1°S3 H.A.M.M.
TPE 2014
Matière noire
Dans le cadre des modèles cosmologiques actuels, la matière est supposée être présente sous deux formes: la matière ordinaire et la matière noire, qui interagit avec le reste des composants de l'Univers uniquement par gravitation. C'est cette dernière forme de matière, supposée composer environ 25% de l'Univers, dont l'existence reste à prouver.
Les indices de la présence de la matière noire
1- Masse de notre galaxie
La première chose qui a permis d'introduire l'idée de la matière noire a été l'estimation de la masse de notre galaxie.
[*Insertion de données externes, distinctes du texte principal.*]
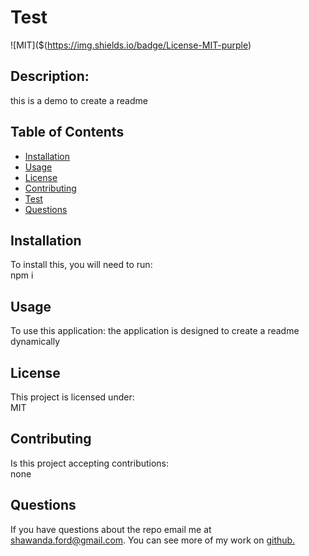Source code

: # Test  
![MIT]($(https://img.shields.io/badge/License-MIT-purple)   
## Description:  
this is a demo to create a readme
## Table of Contents 
  * [Installation](#installation)
  * [Usage](#usage)  
  * [License](#license)  
  * [Contributing](#contributing)  
  * [Test](#test)  
  * [Questions](#questions)  

## Installation  
To install this, you will need to run:  
npm i  
  
##  Usage  
To use this application: 
the application is designed to create a readme dynamically  
  
##  License  
This project is licensed under:  
MIT  
  
##  Contributing  
Is this project accepting contributions:  
none  
  
## Questions  
If you have questions about the repo email me at shawanda.ford@gmail.com. You can see more of my work on [github.](https://www.github.com/sford4186)



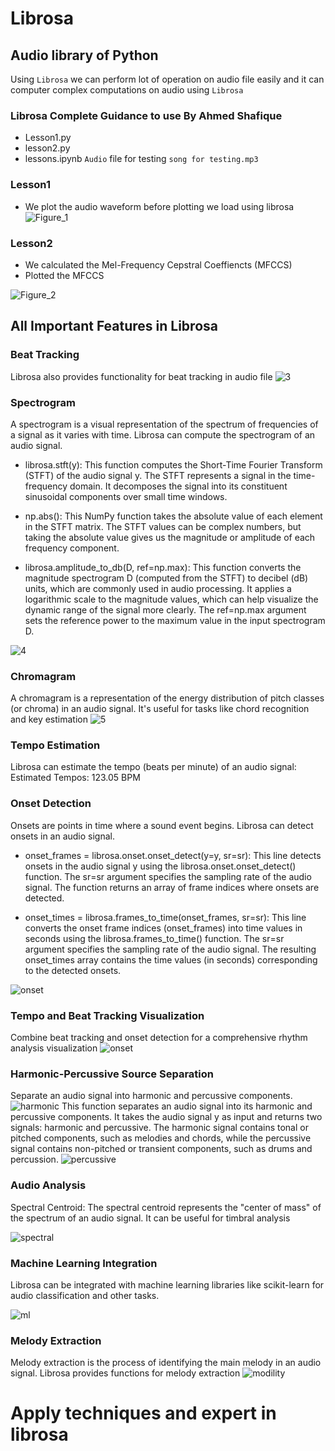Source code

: # Librosa
## Audio library of Python
Using `Librosa` we can perform lot of operation on audio file easily and it can computer complex computations on audio using `Librosa`
### Librosa Complete Guidance to use By Ahmed Shafique
- Lesson1.py
- lesson2.py
- lessons.ipynb
`Audio` file for testing `song for testing.mp3`

### Lesson1
- We plot the audio waveform before plotting we load using librosa
![Figure_1](https://github.com/AhmedShafique313/librosa_python/assets/99950606/b9dc0250-5857-4a52-acf0-762e6a144a7c)

### Lesson2
- We calculated the Mel-Frequency Cepstral Coeffiencts (MFCCS)
- Plotted the MFCCS
  
![Figure_2](https://github.com/AhmedShafique313/librosa_python/assets/99950606/bb8ea548-fa98-40e7-a208-e4eedba83728)

## All Important Features in Librosa
### Beat Tracking
Librosa also provides functionality for beat tracking in audio file
![3](https://github.com/AhmedShafique313/librosa_python/assets/99950606/f9f69824-9ccb-4acf-b1a6-85aa7bc4f661)
### Spectrogram
A spectrogram is a visual representation of the spectrum of frequencies of a signal as it varies with time. Librosa can compute the spectrogram of an audio signal.
- librosa.stft(y): This function computes the Short-Time Fourier Transform (STFT) of the audio signal y. The STFT represents a signal in the time-frequency domain. It decomposes the signal into its constituent sinusoidal components over small time windows.

- np.abs(): This NumPy function takes the absolute value of each element in the STFT matrix. The STFT values can be complex numbers, but taking the absolute value gives us the magnitude or amplitude of each frequency component.

- librosa.amplitude_to_db(D, ref=np.max): This function converts the magnitude spectrogram D (computed from the STFT) to decibel (dB) units, which are commonly used in audio processing. It applies a logarithmic scale to the magnitude values, which can help visualize the dynamic range of the signal more clearly. The ref=np.max argument sets the reference power to the maximum value in the input spectrogram D.

![4](https://github.com/AhmedShafique313/librosa_python/assets/99950606/b42037fe-d735-4a59-a9d9-69fcaaec26b0)
### Chromagram
A chromagram is a representation of the energy distribution of pitch classes (or chroma) in an audio signal. It's useful for tasks like chord recognition and key estimation
![5](https://github.com/AhmedShafique313/librosa_python/assets/99950606/d98b8589-4729-41d8-84df-2a26d23f8f9f)
### Tempo Estimation
Librosa can estimate the tempo (beats per minute) of an audio signal: Estimated Tempos: 123.05 BPM

### Onset Detection
Onsets are points in time where a sound event begins. Librosa can detect onsets in an audio signal.
- onset_frames = librosa.onset.onset_detect(y=y, sr=sr): This line detects onsets in the audio signal y using the librosa.onset.onset_detect() function. The sr=sr argument specifies the sampling rate of the audio signal. The function returns an array of frame indices where onsets are detected.

- onset_times = librosa.frames_to_time(onset_frames, sr=sr): This line converts the onset frame indices (onset_frames) into time values in seconds using the librosa.frames_to_time() function. The sr=sr argument specifies the sampling rate of the audio signal. The resulting onset_times array contains the time values (in seconds) corresponding to the detected onsets.

![onset](https://github.com/AhmedShafique313/librosa_python/assets/99950606/cb93a0bf-cd34-4ee4-a0c2-de73d13c3fc9)
### Tempo and Beat Tracking Visualization
Combine beat tracking and onset detection for a comprehensive rhythm analysis visualization
![onset](https://github.com/AhmedShafique313/librosa_python/assets/99950606/cb93a0bf-cd34-4ee4-a0c2-de73d13c3fc9)
### Harmonic-Percussive Source Separation
Separate an audio signal into harmonic and percussive components. 
![harmonic](https://github.com/AhmedShafique313/librosa_python/assets/99950606/e4479cb0-b8fe-4a33-8a20-ef9228dd4889)
This function separates an audio signal into its harmonic and percussive components. It takes the audio signal y as input and returns two signals: harmonic and percussive. The harmonic signal contains tonal or pitched components, such as melodies and chords, while the percussive signal contains non-pitched or transient components, such as drums and percussion.
![percussive](https://github.com/AhmedShafique313/librosa_python/assets/99950606/93191bd2-a1cc-444f-95ef-7583267bfb88)

### Audio Analysis
Spectral Centroid:
The spectral centroid represents the "center of mass" of the spectrum of an audio signal. It can be useful for timbral analysis

![spectral](https://github.com/AhmedShafique313/librosa_python/assets/99950606/f5ac0875-0cf4-4090-8124-b9ef6b4ab790)
### Machine Learning Integration
Librosa can be integrated with machine learning libraries like scikit-learn for audio classification and other tasks.

![ml](https://github.com/AhmedShafique313/librosa_python/assets/99950606/03d8ea13-853b-4edf-8ae4-d8ca591511a2)

### Melody Extraction
Melody extraction is the process of identifying the main melody in an audio signal. Librosa provides functions for melody extraction
![modility](https://github.com/AhmedShafique313/librosa_python/assets/99950606/5208c947-8bf8-4876-a39e-15955e2f33d9)

# Apply techniques and expert in librosa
Des scientifiques ont découvert que la masse "visible" de la Voie Lactée était trop faible et donc que la gravité due à cette masse était trop faible. Selon leurs calculs, s'il n'y avait que cette masse "visible" la galaxie se serait disloquée et les étoiles se seraient dispersées dans le cosmos. C'est de là qu'est née l'hypothèse de la matière noire, matière lourde et invisible qui permettrait aux galaxies de tenir en place comme nous les voyons aujourd'hui.
2- Vitesse de rotation des étoiles dans notre galaxie
On peut déterminer la masse d'une galaxie en regardant à quelle vitesse les étoiles tournent autour de son centre.
Plus leur vitesse est grande, plus la masse de la galaxie est élevée.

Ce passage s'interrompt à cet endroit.